The Art of Change With Rahool Saksena
by Priyanka S
This month, Frankly Speaking Friday happened on a Wednesday. After the success of last month’s session, we just couldn’t wait for another one! Our guest speaker, Rahool Saksena, an Artist of Change, shared his views and experiences on freedom and expression of creativity.
When someone calls themselves an Artist of Change, you are reminded of influential painters and sculptors like Pablo Picasso, Marcel Duchamp and Jackson Pollock, who helped define the revolutionary developments in art history. Saksena is all that and much more.
As an Artist of Change, he transforms every day mediums and materials into unexpected art forms. He strongly believes that his passion and constant quest for transformation forms his core and creates a solid foundation for myriad possibilities of creative expressions.
What do you do when you see distinct forms in twigs and trash? You admire it for a moment and walk away. But not this artist. He digs deeper into the scraps of the world to create soul stirring masterpieces. Sharing his first work of art, he said, “I love crafting and pruning bonsai plants. When one of my cherished plants withered away, I did not have the heart to dispose it. I crafted a lamp shade using pieces from the plant, immortalizing it.” Thus his journey of creating inspiring works of art using discarded materials like bangles, coconut shells, food grains, chilies and much more began.
Over the years, this creative genius has spent substantial time working on commissioned art for several organizations, such as Ford, HSBC, Murugappa, Air Asia, GO IP, and Radio Mirchi among others, designing logos, gifts and much more. He presented his masterpieces and narrated his experiences while creating each piece.
All his masterpieces are anything but simple. They are all well planned after thorough research on the person/organization that has commissioned the work of art and executed to perfection, in his creative style and technique.
Saksena also shared his experience as an Artist-in-Residence at the Rashtrapati Bhavan. His gift to the President was the sculpture of a dancing peacock, Nritya, its crown and beak gold-plated, with feathers of fused glass, set against a backdrop of rain carved into wood, and framed in raw silk; an ode to the Peacock Apartment that he was housed in, while he stayed there.
He claims that his most innovative piece remains the Terrarium, a wide-bottomed bottle that housed within it a thriving garden, fed with light from the lamp above it, and auctioned for The Banyan, an NGO.
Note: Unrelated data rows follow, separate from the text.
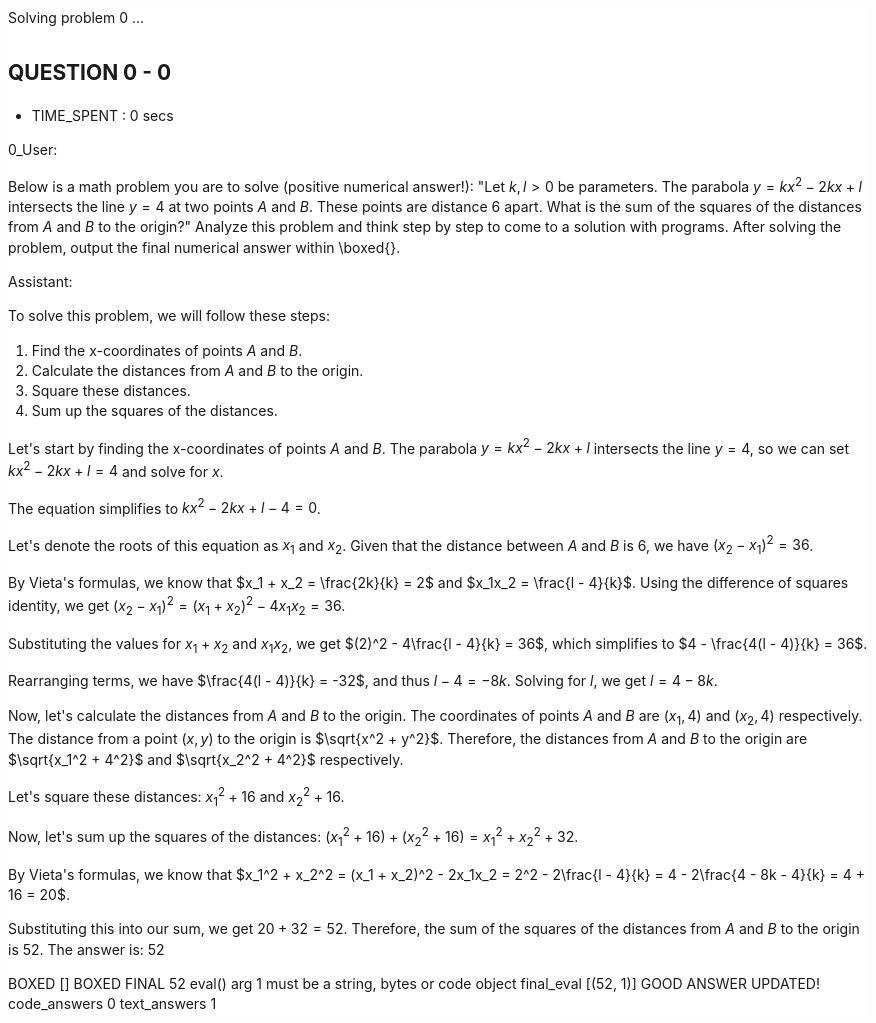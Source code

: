 Solving problem 0 ...



## QUESTION 0 - 0 
- TIME_SPENT : 0 secs

0_User:

Below is a math problem you are to solve (positive numerical answer!):
"Let $k, l > 0$ be parameters. The parabola $y = kx^2 - 2kx + l$ intersects the line $y = 4$ at two points $A$ and $B$. These points are distance 6 apart. What is the sum of the squares of the distances from $A$ and $B$ to the origin?"
Analyze this problem and think step by step to come to a solution with programs. After solving the problem, output the final numerical answer within \boxed{}.

Assistant:


To solve this problem, we will follow these steps:

1. Find the x-coordinates of points $A$ and $B$.
2. Calculate the distances from $A$ and $B$ to the origin.
3. Square these distances.
4. Sum up the squares of the distances.

Let's start by finding the x-coordinates of points $A$ and $B$. The parabola $y = kx^2 - 2kx + l$ intersects the line $y = 4$, so we can set $kx^2 - 2kx + l = 4$ and solve for $x$.

The equation simplifies to $kx^2 - 2kx + l - 4 = 0$.

Let's denote the roots of this equation as $x_1$ and $x_2$. Given that the distance between $A$ and $B$ is 6, we have $(x_2 - x_1)^2 = 36$.

By Vieta's formulas, we know that $x_1 + x_2 = \frac{2k}{k} = 2$ and $x_1x_2 = \frac{l - 4}{k}$. Using the difference of squares identity, we get $(x_2 - x_1)^2 = (x_1 + x_2)^2 - 4x_1x_2 = 36$.

Substituting the values for $x_1 + x_2$ and $x_1x_2$, we get $(2)^2 - 4\frac{l - 4}{k} = 36$, which simplifies to $4 - \frac{4(l - 4)}{k} = 36$.

Rearranging terms, we have $\frac{4(l - 4)}{k} = -32$, and thus $l - 4 = -8k$. Solving for $l$, we get $l = 4 - 8k$.

Now, let's calculate the distances from $A$ and $B$ to the origin. The coordinates of points $A$ and $B$ are $(x_1, 4)$ and $(x_2, 4)$ respectively. The distance from a point $(x, y)$ to the origin is $\sqrt{x^2 + y^2}$. Therefore, the distances from $A$ and $B$ to the origin are $\sqrt{x_1^2 + 4^2}$ and $\sqrt{x_2^2 + 4^2}$ respectively.

Let's square these distances: $x_1^2 + 16$ and $x_2^2 + 16$.

Now, let's sum up the squares of the distances: $(x_1^2 + 16) + (x_2^2 + 16) = x_1^2 + x_2^2 + 32$.

By Vieta's formulas, we know that $x_1^2 + x_2^2 = (x_1 + x_2)^2 - 2x_1x_2 = 2^2 - 2\frac{l - 4}{k} = 4 - 2\frac{4 - 8k - 4}{k} = 4 + 16 = 20$.

Substituting this into our sum, we get $20 + 32 = 52$. Therefore, the sum of the squares of the distances from $A$ and $B$ to the origin is 52. The answer is: $52$

BOXED []
BOXED FINAL 52
eval() arg 1 must be a string, bytes or code object final_eval
[(52, 1)]
GOOD ANSWER UPDATED!
code_answers 0 text_answers 1
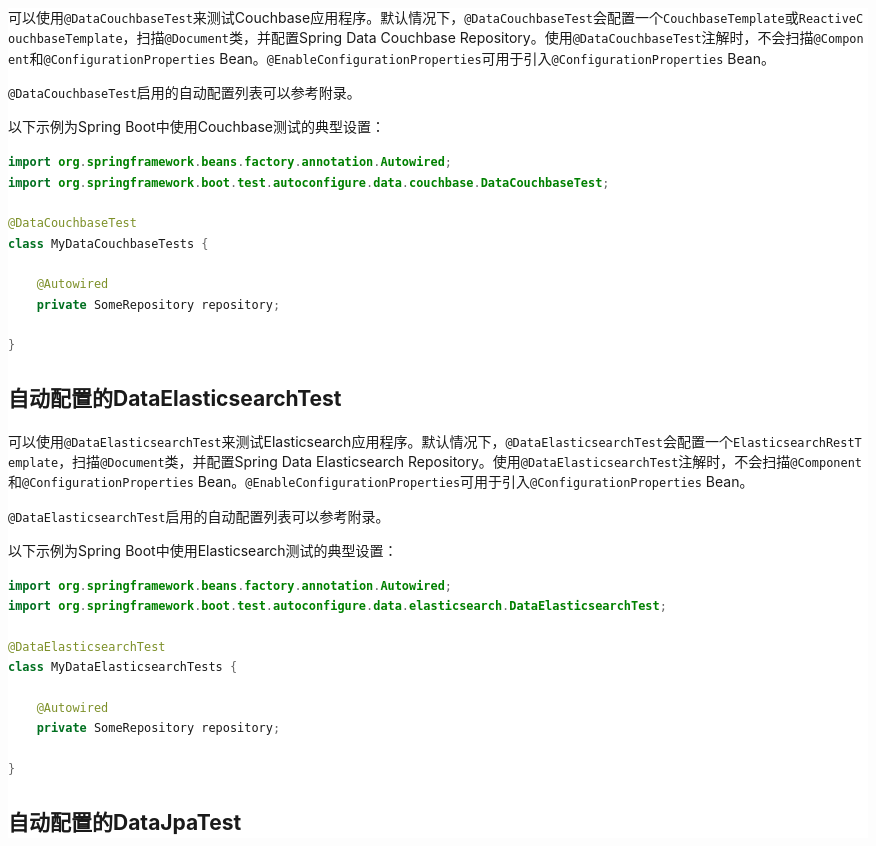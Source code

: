 可以使用`@DataCouchbaseTest`来测试Couchbase应用程序。默认情况下，`@DataCouchbaseTest`会配置一个`CouchbaseTemplate`或`ReactiveCouchbaseTemplate`，扫描`@Document`类，并配置Spring Data Couchbase Repository。使用`@DataCouchbaseTest`注解时，不会扫描`@Component`和`@ConfigurationProperties` Bean。`@EnableConfigurationProperties`可用于引入`@ConfigurationProperties` Bean。

<univ-note type="tip">

`@DataCouchbaseTest`启用的自动配置列表可以参考附录。

</univ-note>

以下示例为Spring Boot中使用Couchbase测试的典型设置：

```java
import org.springframework.beans.factory.annotation.Autowired;
import org.springframework.boot.test.autoconfigure.data.couchbase.DataCouchbaseTest;

@DataCouchbaseTest
class MyDataCouchbaseTests {

    @Autowired
    private SomeRepository repository;

}
```

## 自动配置的DataElasticsearchTest

可以使用`@DataElasticsearchTest`来测试Elasticsearch应用程序。默认情况下，`@DataElasticsearchTest`会配置一个`ElasticsearchRestTemplate`，扫描`@Document`类，并配置Spring Data Elasticsearch Repository。使用`@DataElasticsearchTest`注解时，不会扫描`@Component`和`@ConfigurationProperties` Bean。`@EnableConfigurationProperties`可用于引入`@ConfigurationProperties` Bean。

<univ-note type="tip">

`@DataElasticsearchTest`启用的自动配置列表可以参考附录。

</univ-note>

以下示例为Spring Boot中使用Elasticsearch测试的典型设置：

```java
import org.springframework.beans.factory.annotation.Autowired;
import org.springframework.boot.test.autoconfigure.data.elasticsearch.DataElasticsearchTest;

@DataElasticsearchTest
class MyDataElasticsearchTests {

    @Autowired
    private SomeRepository repository;

}
```

## 自动配置的DataJpaTest
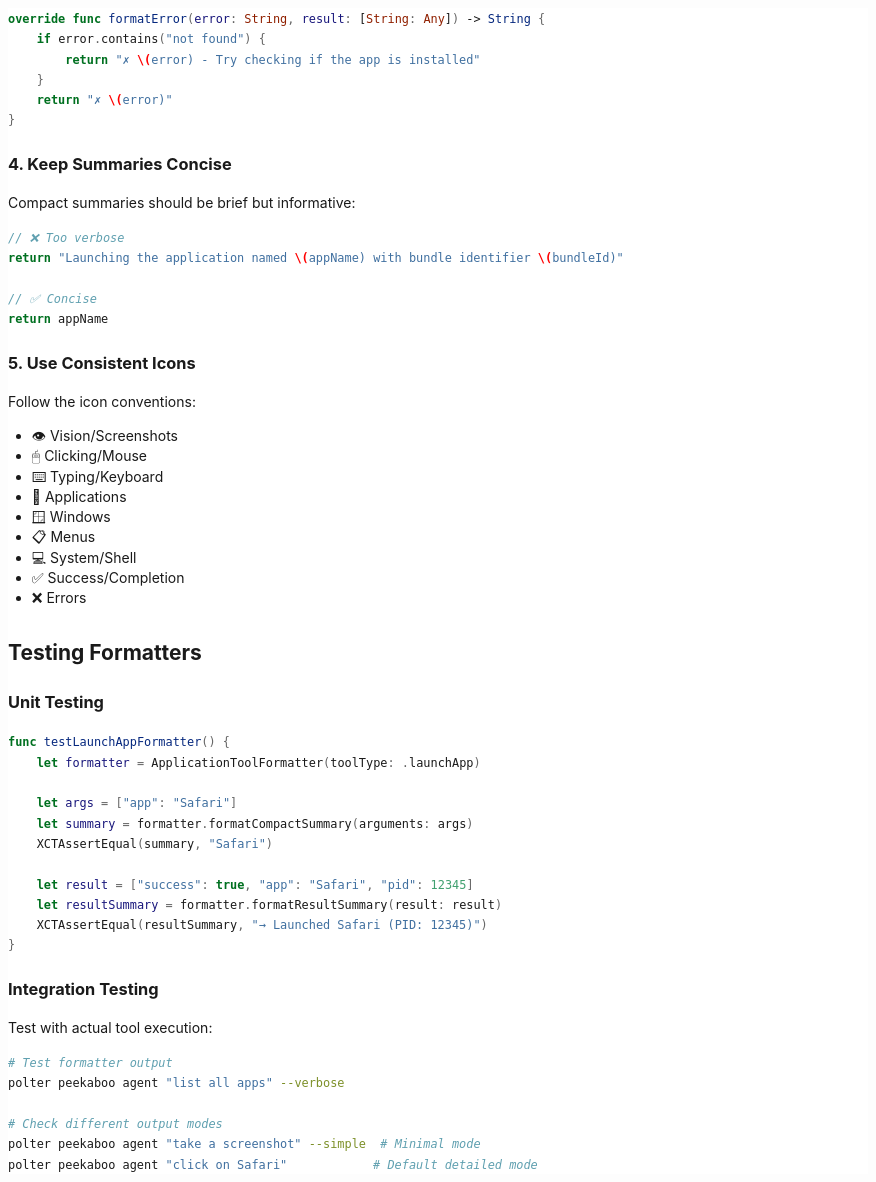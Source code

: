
 ```swift
override func formatError(error: String, result: [String: Any]) -> String {
    if error.contains("not found") {
        return "✗ \(error) - Try checking if the app is installed"
    }
    return "✗ \(error)"
}
```

### 4. Keep Summaries Concise
Compact summaries should be brief but informative:

```swift
// ❌ Too verbose
return "Launching the application named \(appName) with bundle identifier \(bundleId)"

// ✅ Concise
return appName
```

### 5. Use Consistent Icons
Follow the icon conventions:
- 👁 Vision/Screenshots
- 🖱 Clicking/Mouse
- ⌨️ Typing/Keyboard
- 📱 Applications
- 🪟 Windows
- 📋 Menus
- 💻 System/Shell
- ✅ Success/Completion
- ❌ Errors

## Testing Formatters

### Unit Testing
```swift
func testLaunchAppFormatter() {
    let formatter = ApplicationToolFormatter(toolType: .launchApp)
    
    let args = ["app": "Safari"]
    let summary = formatter.formatCompactSummary(arguments: args)
    XCTAssertEqual(summary, "Safari")
    
    let result = ["success": true, "app": "Safari", "pid": 12345]
    let resultSummary = formatter.formatResultSummary(result: result)
    XCTAssertEqual(resultSummary, "→ Launched Safari (PID: 12345)")
}
```

### Integration Testing
Test with actual tool execution:
```bash
# Test formatter output
polter peekaboo agent "list all apps" --verbose

# Check different output modes
polter peekaboo agent "take a screenshot" --simple  # Minimal mode
polter peekaboo agent "click on Safari"            # Default detailed mode
```
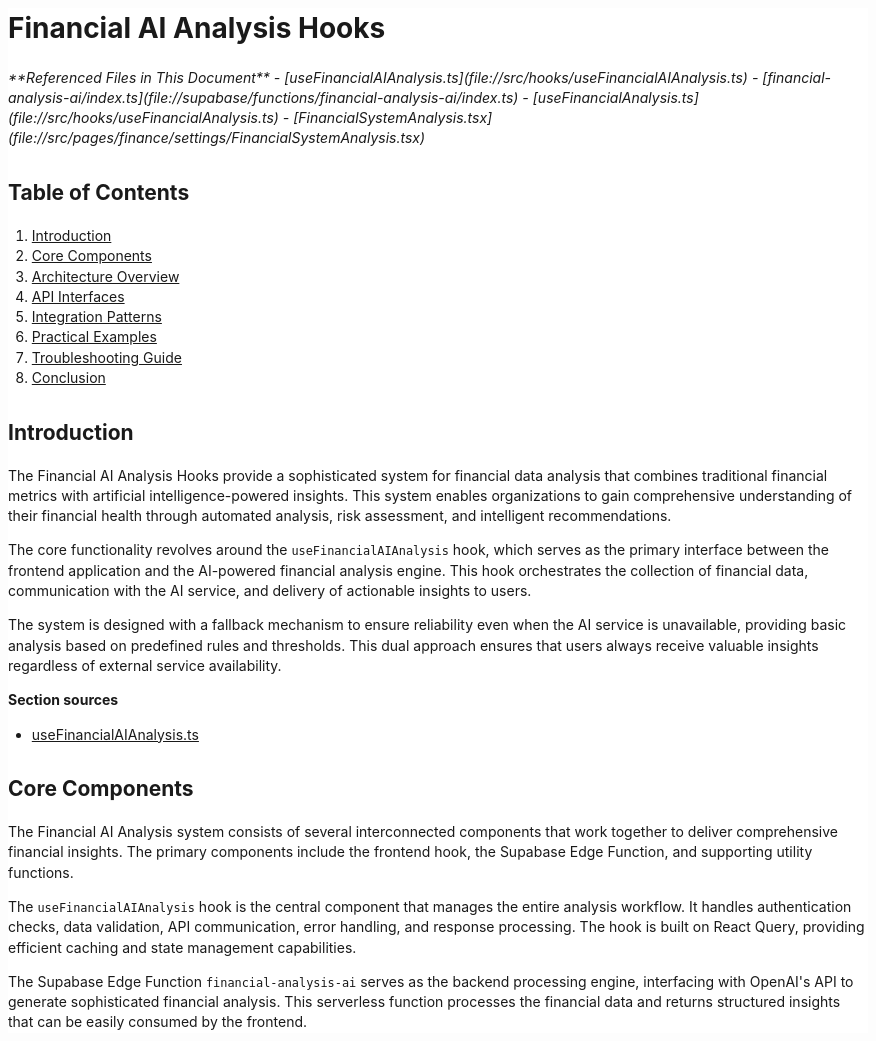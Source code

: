 # Financial AI Analysis Hooks

<cite>
**Referenced Files in This Document**   
- [useFinancialAIAnalysis.ts](file://src/hooks/useFinancialAIAnalysis.ts)
- [financial-analysis-ai/index.ts](file://supabase/functions/financial-analysis-ai/index.ts)
- [useFinancialAnalysis.ts](file://src/hooks/useFinancialAnalysis.ts)
- [FinancialSystemAnalysis.tsx](file://src/pages/finance/settings/FinancialSystemAnalysis.tsx)
</cite>

## Table of Contents
1. [Introduction](#introduction)
2. [Core Components](#core-components)
3. [Architecture Overview](#architecture-overview)
4. [API Interfaces](#api-interfaces)
5. [Integration Patterns](#integration-patterns)
6. [Practical Examples](#practical-examples)
7. [Troubleshooting Guide](#troubleshooting-guide)
8. [Conclusion](#conclusion)

## Introduction

The Financial AI Analysis Hooks provide a sophisticated system for financial data analysis that combines traditional financial metrics with artificial intelligence-powered insights. This system enables organizations to gain comprehensive understanding of their financial health through automated analysis, risk assessment, and intelligent recommendations.

The core functionality revolves around the `useFinancialAIAnalysis` hook, which serves as the primary interface between the frontend application and the AI-powered financial analysis engine. This hook orchestrates the collection of financial data, communication with the AI service, and delivery of actionable insights to users.

The system is designed with a fallback mechanism to ensure reliability even when the AI service is unavailable, providing basic analysis based on predefined rules and thresholds. This dual approach ensures that users always receive valuable insights regardless of external service availability.

**Section sources**
- [useFinancialAIAnalysis.ts](file://src/hooks/useFinancialAIAnalysis.ts#L1-L145)

## Core Components

The Financial AI Analysis system consists of several interconnected components that work together to deliver comprehensive financial insights. The primary components include the frontend hook, the Supabase Edge Function, and supporting utility functions.

The `useFinancialAIAnalysis` hook is the central component that manages the entire analysis workflow. It handles authentication checks, data validation, API communication, error handling, and response processing. The hook is built on React Query, providing efficient caching and state management capabilities.

The Supabase Edge Function `financial-analysis-ai` serves as the backend processing engine, interfacing with OpenAI's API to generate sophisticated financial analysis. This serverless function processes the financial data and returns structured insights that can be easily consumed by the frontend.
Commenting on his masterpiece, he said, “It was just an experiment, I did not know that it would turn out this beautiful. I just pursue art based on one principle and that is ‘Willing to experiment, allowed to fail’. Unless you experiment with different colours, mediums and materials, you will never expand your creativity.”
Although Saksena is an avant-garde artist, he has the passion for reviving age-old crafts that generate employment. He worked on redesigning coconut shells into everything from pen stands to mobile holders, and creating souvenirs from palm leaves, called Pattachitra.
With years of experience in advertising and a penchant for creativity, his mind sees art everywhere and in everything. And that is exactly what we learnt from him – to see things differently and make something out of it using our creativity!